高海拔肺水腫的預防 可以使用 nifedipine 每天兩次, 每次 30mg, Tadalafil 每天兩次, 每次 10mg 類固醇是可以用的,每天吃兩次 8mg dexamethasone 可以將HAPE發生率從 70% 降低至 10% 以下
高劑量吸入性氣管擴張劑 salmeterol 每天兩遍, 每一遍噴五下, 效果比較不好, 但在一篇研究報告指出, 可以將HAPE機率從 74% 降低到 33%
Small randomized trials involving persons with a history of high-altitude pulmonary edema have shown that the risk of recurrence can be reduced with the use of medications that lower the high pulmonary-artery pressure that is typical in susceptible persons. Nifedipine in a slow-release formulation at a dose of 30 mg twice perday, 41 tadalafil (a phosphodiesterase-5 inhibitor) at a dose of 10 mg twice per day, and dexamethasone at a dose of 8 mg twice per day 42 appear to be similarly effective in lowering pulmonaryartery pressure and reducing the incidence of high-altitude pulmonary edema from approximately 70% to approximately 10% or less. Although it has not been compared directly with these agents, inhaled salmeterol, a long-acting β 2 -agonist, at a high dose of 5 puffs (125 μg) twice per day, appears to be less effective; in a placebo-controlled trial, it was associated with a reduction in the incidence of high-altitude pulmonary edema from 74% to 33%.
治療 Treatment
通用處置: 下降, 給氧氣, 加壓艙
藥物


輕度至中度的AMS通常需要休息一天, 吃NSAID止痛, 或吃止吐藥物治療嘔吐, 吃IBUPROFEN 可以顯著降低頭痛症狀, 氧氣及丹木斯可以加速復原 (雖然在已經出現AMS症狀的人, 服用丹木斯的研究報告目前不多)
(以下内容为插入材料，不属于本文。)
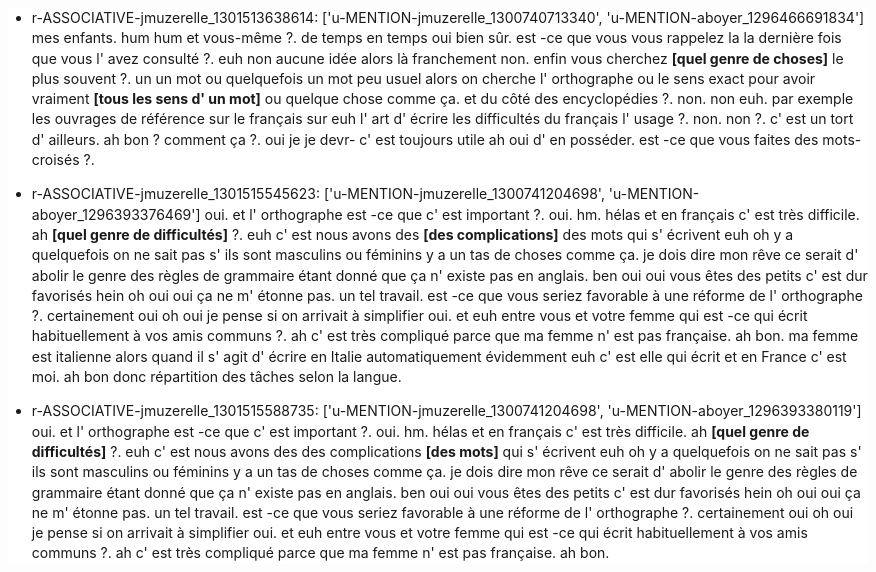  * r-ASSOCIATIVE-jmuzerelle_1301513638614: ['u-MENTION-jmuzerelle_1300740713340', 'u-MENTION-aboyer_1296466691834']
	mes enfants.
	 hum hum et vous-même ?.
	 de temps en temps oui bien sûr.
	 est -ce que vous vous rappelez la la dernière fois que vous l' avez consulté ?.
	 euh non aucune idée alors là franchement non.
	 enfin vous cherchez **[quel genre de choses]** le plus souvent ?.
	 un un mot ou quelquefois un mot peu usuel alors on cherche l' orthographe ou le sens exact pour avoir vraiment **[tous les sens d' un mot]** ou quelque chose comme ça.
	 et du côté des encyclopédies ?.
	 non.
	 non euh.
	 par exemple les ouvrages de référence sur le français sur euh l' art d' écrire les difficultés du français l' usage ?.
	 non.
	 non ?.
	 c' est un tort d' ailleurs.
	 ah bon ? comment ça ?.
	 oui je je devr- c' est toujours utile ah oui d' en posséder.
	 est -ce que vous faites des mots-croisés ?.
	
 * r-ASSOCIATIVE-jmuzerelle_1301515545623: ['u-MENTION-jmuzerelle_1300741204698', 'u-MENTION-aboyer_1296393376469']
	oui.
	 et l' orthographe est -ce que c' est important ?.
	 oui.
	 hm.
	 hélas et en français c' est très difficile.
	 ah **[quel genre de difficultés]** ?.
	 euh c' est nous avons des **[des complications]** des mots qui s' écrivent euh oh y a quelquefois on ne sait pas s' ils sont masculins ou féminins y a un tas de choses comme ça.
	 je dois dire mon rêve ce serait d' abolir le genre des règles de grammaire étant donné que ça n' existe pas en anglais.
	 ben oui oui vous êtes des petits c' est dur favorisés hein oh oui oui ça ne m' étonne pas.
	 un tel travail.
	 est -ce que vous seriez favorable à une réforme de l' orthographe ?.
	 certainement oui oh oui je pense si on arrivait à simplifier oui.
	 et euh entre vous et votre femme qui est -ce qui écrit habituellement à vos amis communs ?.
	 ah c' est très compliqué parce que ma femme n' est pas française.
	 ah bon.
	 ma femme est italienne alors quand il s' agit d' écrire en Italie automatiquement évidemment euh c' est elle qui écrit et en France c' est moi.
	 ah bon donc répartition des tâches selon la langue.
	
 * r-ASSOCIATIVE-jmuzerelle_1301515588735: ['u-MENTION-jmuzerelle_1300741204698', 'u-MENTION-aboyer_1296393380119']
	oui.
	 et l' orthographe est -ce que c' est important ?.
	 oui.
	 hm.
	 hélas et en français c' est très difficile.
	 ah **[quel genre de difficultés]** ?.
	 euh c' est nous avons des des complications **[des mots]** qui s' écrivent euh oh y a quelquefois on ne sait pas s' ils sont masculins ou féminins y a un tas de choses comme ça.
	 je dois dire mon rêve ce serait d' abolir le genre des règles de grammaire étant donné que ça n' existe pas en anglais.
	 ben oui oui vous êtes des petits c' est dur favorisés hein oh oui oui ça ne m' étonne pas.
	 un tel travail.
	 est -ce que vous seriez favorable à une réforme de l' orthographe ?.
	 certainement oui oh oui je pense si on arrivait à simplifier oui.
	 et euh entre vous et votre femme qui est -ce qui écrit habituellement à vos amis communs ?.
	 ah c' est très compliqué parce que ma femme n' est pas française.
	 ah bon.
在偏遠地區, 如果經過休息或治療, 仍持續有AMS症狀應該下降 500-1000 公尺. 如果無法下降, 可以採取下列方式: 給予類固醇 DEXAMETHASONE 4-8 mg 每六小時吃一次, 給予氧氣, 使用加壓艙.
The treatment of mild-to-moderate acute mountain sickness (Table 4) generally consists of a day of rest, NSAIDs for headache, and possibly antiemetic drugs. One small, placebo-controlled, crossover trial showed that ibuprofen reduced headache significantly in affected persons. Treatment with oxygen and acetazolamide may also facilitate more rapid recovery, although there are only limited data from randomized trials to support the benefit of acetazolamide in persons in whom acute mountain sickness has already developed. In remote areas, a descent of 500 to 1000 m is indicated if symptoms of acute mountain sickness persist despite a day of rest and symptomatic treatment. If descent is not possible because of logistical constraints or the person’s condition, improvement sufficient to allow descent can be achieved with one or a combination of the following interventions: administration of dexamethasone at a dose of 4 to 8 mg every 6 hours, provision of supplemental oxygen (2 to 4 liters per minute), or treatment in a manually pressurized, body-length, portable hyperbaric bag.

嚴重症狀需要立即下降, 因為可能已經出現高海拔腦水腫, 或高海拔肺水腫
高海拔肺水腫病患, 可以使用氧氣降低肺動脈壓, 下降至較低海拔, 使用肺動脈擴張劑(NIFEDIPINE). 有文獻報告指出犀利士或威而鋼治療高海拔肺水腫會有好處, 但類固醇 地塞米松 dexamethasone 則無證據支持。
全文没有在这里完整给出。